Après un premier tome riche en promesses, La Marche Brume revient avec Les Chimères, second volet d’un récit initiatique à la croisée du conte et de la fable écologique. Stéphane Fert prolonge son univers visuel somptueux et sa narration sensible avec un ton plus grave, malgré de rares moments plus légers.
L'album s’inscrit en tout cas pleinement dans la continuité du premier volume. Les épreuves traversées ne sont plus seulement physiques et se révèlent surtout intimes. Fert brouille les pistes, privilégiant le ressenti à l’explication, la métaphore au réalisme. Ce deuxième volume met de côté le schéma classique du voyage initiatique pour quelque chose de plus instable, fragmenté. Certaines scènes semblent flotter hors du temps (en particulier dans le dernier tiers de l'album, qui se veut, enfin, riche en révélations), d’autres se répondent en écho, laissant volontairement des zones de flou.

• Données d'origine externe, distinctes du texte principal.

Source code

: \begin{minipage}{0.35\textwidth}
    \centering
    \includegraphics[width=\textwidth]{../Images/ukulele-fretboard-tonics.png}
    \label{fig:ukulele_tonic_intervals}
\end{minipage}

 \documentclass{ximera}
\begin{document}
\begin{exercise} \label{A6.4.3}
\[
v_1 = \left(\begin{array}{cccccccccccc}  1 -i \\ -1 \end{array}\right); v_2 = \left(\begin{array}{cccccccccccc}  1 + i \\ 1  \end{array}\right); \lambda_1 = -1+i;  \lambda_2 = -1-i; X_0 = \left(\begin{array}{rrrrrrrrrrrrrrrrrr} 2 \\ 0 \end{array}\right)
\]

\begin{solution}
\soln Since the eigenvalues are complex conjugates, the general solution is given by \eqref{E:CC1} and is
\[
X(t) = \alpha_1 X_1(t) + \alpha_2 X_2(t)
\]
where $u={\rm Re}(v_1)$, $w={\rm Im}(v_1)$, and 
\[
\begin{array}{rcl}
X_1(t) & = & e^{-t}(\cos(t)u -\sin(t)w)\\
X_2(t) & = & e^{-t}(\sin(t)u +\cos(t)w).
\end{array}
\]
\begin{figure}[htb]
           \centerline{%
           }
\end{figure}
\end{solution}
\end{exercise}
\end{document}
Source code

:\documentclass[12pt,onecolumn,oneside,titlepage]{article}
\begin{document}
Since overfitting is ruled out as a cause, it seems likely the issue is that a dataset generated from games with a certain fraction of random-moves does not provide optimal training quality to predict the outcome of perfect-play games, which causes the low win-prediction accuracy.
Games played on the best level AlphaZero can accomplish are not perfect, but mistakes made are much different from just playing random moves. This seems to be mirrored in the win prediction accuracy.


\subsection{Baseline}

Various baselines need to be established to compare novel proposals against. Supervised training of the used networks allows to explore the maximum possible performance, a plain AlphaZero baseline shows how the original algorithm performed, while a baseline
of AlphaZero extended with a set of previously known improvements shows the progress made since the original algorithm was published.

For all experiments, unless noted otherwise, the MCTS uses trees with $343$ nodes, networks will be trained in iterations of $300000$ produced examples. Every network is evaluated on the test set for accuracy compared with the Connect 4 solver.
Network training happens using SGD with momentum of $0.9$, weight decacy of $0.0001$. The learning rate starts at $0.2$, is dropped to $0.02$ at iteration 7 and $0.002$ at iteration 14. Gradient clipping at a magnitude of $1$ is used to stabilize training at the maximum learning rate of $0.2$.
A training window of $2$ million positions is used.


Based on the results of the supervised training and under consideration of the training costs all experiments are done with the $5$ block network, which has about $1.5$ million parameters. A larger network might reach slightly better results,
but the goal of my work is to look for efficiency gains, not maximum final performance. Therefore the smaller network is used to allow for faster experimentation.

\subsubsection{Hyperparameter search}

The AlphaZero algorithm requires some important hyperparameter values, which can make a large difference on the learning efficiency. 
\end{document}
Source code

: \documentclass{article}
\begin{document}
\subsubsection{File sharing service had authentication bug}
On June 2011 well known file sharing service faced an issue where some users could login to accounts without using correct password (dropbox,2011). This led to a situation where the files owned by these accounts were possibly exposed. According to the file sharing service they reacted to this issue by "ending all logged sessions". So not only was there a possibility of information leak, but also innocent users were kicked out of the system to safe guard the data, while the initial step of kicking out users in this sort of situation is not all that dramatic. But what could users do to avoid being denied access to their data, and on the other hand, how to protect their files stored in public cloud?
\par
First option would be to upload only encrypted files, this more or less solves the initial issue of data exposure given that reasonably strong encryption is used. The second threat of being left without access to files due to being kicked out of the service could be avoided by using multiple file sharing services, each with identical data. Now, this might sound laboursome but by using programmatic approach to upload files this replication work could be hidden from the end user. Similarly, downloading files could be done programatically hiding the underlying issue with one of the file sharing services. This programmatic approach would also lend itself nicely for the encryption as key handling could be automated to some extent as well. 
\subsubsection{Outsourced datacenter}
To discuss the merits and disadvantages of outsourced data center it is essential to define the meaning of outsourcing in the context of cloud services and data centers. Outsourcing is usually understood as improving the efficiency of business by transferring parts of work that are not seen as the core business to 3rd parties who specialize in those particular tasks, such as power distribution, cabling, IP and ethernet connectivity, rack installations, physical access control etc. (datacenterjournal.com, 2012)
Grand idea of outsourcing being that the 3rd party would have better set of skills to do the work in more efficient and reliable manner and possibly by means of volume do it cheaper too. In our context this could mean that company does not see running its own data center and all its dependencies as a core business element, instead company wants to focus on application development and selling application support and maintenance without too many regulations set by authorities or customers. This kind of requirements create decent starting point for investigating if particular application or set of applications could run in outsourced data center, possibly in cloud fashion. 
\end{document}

La narration fait confiance au lecteur, quitte à le désorienter ou à emprunter des chemins que l'on n'avait pas vus venir, pour ne pas dire plus. À condition donc d’accepter de ne pas tout saisir dans l'instant.
Le trait de Stéphane Fert continue quant à lui de flatter l'œil. Son style fait preuve d'une souplesse qui donne vie à chaque page. Les couleurs sont à la fois chatoyantes et profondes, parfois acides, parfois douces, visions surgies d’un rêve, d'un passé, oublié. Le découpage, fluide et inventif, sert une mise en scène où le regard du lecteur devient acteur du récit.
Indéniablement, Les Chimères mise avant tout sur l'émotion et la surprise, une plongée dans des zones plus sombres et plus complexes de cet univers, quitte à laisser certains de ses personnages en arrière-plan. Loin d’une suite confortable, ce deuxième tome bouscule. Si on avait refermé le premier avec un goût de trop peu, cette fois, une certaine impatience est de mise quant à la suite qui se profile, même si, au-delà de ce sentiment de curiosité, on reste encore légèrement perplexe.